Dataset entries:
********

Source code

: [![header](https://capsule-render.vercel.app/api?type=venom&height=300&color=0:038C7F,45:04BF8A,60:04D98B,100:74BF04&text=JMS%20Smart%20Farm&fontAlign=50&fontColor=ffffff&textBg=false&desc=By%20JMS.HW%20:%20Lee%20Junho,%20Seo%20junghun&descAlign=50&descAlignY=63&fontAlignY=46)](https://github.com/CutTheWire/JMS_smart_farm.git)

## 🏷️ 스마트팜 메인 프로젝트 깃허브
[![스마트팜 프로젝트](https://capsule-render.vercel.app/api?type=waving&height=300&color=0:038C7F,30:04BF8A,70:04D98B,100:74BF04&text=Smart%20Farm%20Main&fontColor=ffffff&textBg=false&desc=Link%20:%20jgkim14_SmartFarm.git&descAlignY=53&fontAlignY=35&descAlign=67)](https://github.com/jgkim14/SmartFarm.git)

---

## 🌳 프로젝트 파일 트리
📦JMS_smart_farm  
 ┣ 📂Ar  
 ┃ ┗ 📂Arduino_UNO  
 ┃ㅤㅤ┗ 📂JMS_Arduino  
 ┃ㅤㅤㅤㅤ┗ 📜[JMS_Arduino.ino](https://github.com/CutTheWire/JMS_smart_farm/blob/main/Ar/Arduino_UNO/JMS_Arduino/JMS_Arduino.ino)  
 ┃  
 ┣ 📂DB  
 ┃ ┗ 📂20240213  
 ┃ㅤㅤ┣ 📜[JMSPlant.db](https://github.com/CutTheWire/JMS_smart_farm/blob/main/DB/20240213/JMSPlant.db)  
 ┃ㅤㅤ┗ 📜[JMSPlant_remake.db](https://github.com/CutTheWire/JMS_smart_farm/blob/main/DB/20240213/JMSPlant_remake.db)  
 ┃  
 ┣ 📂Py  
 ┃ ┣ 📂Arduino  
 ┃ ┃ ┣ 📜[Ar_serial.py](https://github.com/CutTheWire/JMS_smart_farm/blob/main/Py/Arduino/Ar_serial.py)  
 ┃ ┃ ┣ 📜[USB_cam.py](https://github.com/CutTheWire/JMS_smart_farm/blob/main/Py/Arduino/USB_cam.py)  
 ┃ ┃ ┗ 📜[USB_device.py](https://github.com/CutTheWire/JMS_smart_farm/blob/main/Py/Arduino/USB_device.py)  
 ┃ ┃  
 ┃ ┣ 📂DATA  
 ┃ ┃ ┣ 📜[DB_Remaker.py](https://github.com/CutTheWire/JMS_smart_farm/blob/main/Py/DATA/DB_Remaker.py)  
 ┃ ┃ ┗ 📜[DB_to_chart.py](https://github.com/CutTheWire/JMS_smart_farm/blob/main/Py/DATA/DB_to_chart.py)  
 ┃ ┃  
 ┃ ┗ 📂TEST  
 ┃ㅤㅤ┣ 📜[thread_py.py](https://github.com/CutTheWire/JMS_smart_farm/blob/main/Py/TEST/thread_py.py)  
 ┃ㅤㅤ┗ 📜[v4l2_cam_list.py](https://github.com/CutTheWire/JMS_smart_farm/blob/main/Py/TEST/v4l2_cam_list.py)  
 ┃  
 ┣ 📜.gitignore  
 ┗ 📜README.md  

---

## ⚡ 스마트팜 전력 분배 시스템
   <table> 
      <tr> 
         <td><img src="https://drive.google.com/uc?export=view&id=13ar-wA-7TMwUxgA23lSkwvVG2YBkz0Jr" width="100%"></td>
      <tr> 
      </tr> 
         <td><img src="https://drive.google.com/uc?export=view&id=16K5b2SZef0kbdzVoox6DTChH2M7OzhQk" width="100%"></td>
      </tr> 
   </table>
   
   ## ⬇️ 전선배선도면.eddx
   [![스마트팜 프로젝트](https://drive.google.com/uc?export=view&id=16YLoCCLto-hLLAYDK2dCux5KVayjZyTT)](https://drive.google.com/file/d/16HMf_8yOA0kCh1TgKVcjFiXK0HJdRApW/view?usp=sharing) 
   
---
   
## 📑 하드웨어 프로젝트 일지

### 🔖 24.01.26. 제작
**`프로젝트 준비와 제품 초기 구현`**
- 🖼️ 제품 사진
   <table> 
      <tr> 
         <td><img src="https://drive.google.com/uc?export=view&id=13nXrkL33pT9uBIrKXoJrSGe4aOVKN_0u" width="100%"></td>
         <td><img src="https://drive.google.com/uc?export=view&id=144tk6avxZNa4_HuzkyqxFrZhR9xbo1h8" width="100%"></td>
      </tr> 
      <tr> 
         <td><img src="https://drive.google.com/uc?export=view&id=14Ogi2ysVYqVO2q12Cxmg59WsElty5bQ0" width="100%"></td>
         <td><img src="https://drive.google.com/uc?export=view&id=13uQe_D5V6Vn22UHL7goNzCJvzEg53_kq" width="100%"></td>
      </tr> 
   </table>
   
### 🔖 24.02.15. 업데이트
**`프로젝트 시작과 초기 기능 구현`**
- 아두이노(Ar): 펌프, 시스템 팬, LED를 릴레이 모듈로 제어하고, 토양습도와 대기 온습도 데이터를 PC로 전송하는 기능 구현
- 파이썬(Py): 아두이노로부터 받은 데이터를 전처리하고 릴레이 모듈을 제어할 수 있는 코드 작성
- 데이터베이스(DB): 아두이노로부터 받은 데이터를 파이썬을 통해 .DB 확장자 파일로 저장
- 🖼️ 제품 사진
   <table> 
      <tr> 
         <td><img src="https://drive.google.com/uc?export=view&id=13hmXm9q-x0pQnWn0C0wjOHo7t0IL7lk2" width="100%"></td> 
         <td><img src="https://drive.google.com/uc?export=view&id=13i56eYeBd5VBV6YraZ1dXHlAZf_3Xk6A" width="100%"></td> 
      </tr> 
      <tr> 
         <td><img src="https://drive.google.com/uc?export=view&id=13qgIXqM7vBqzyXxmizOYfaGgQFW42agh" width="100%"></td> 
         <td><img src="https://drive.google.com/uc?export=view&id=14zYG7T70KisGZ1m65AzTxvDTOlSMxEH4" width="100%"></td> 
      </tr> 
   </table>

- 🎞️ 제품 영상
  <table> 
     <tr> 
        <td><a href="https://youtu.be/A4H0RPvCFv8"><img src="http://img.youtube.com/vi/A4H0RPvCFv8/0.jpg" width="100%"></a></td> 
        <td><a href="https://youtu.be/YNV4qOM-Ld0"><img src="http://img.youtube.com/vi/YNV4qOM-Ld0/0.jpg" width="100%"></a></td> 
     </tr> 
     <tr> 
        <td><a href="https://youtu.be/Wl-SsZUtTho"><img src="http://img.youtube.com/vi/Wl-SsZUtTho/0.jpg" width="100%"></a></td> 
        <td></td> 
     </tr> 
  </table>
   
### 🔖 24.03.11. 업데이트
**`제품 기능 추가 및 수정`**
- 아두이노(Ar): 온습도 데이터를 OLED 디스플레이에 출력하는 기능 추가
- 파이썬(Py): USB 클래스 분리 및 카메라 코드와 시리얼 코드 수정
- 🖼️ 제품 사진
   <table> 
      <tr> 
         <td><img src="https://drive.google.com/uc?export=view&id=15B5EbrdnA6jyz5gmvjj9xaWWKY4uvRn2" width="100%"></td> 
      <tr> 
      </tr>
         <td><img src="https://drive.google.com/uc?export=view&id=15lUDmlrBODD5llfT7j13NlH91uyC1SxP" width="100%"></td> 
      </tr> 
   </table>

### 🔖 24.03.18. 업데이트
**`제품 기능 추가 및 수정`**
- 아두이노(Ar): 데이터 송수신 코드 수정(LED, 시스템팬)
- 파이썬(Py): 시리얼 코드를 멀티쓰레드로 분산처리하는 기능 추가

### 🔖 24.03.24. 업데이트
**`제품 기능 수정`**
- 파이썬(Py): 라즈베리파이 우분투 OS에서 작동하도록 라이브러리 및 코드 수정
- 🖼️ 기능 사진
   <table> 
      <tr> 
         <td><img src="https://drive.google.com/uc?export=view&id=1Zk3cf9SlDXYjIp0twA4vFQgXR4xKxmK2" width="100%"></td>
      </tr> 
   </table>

********

▶ THE PROBLEM: Every line that contains the string "render" should be copied from the records.

▶ SOLUTION TO THIS PROBLEM:
: [![header](https://capsule-render.vercel.app/api?type=venom&height=300&color=0:038C7F,45:04BF8A,60:04D98B,100:74BF04&text=JMS%20Smart%20Farm&fontAlign=50&fontColor=ffffff&textBg=false&desc=By%20JMS.HW%20:%20Lee%20Junho,%20Seo%20junghun&descAlign=50&descAlignY=63&fontAlignY=46)](https://github.com/CutTheWire/JMS_smart_farm.git)
[![스마트팜 프로젝트](https://capsule-render.vercel.app/api?type=waving&height=300&color=0:038C7F,30:04BF8A,70:04D98B,100:74BF04&text=Smart%20Farm%20Main&fontColor=ffffff&textBg=false&desc=Link%20:%20jgkim14_SmartFarm.git&descAlignY=53&fontAlignY=35&descAlign=67)](https://github.com/jgkim14/SmartFarm.git)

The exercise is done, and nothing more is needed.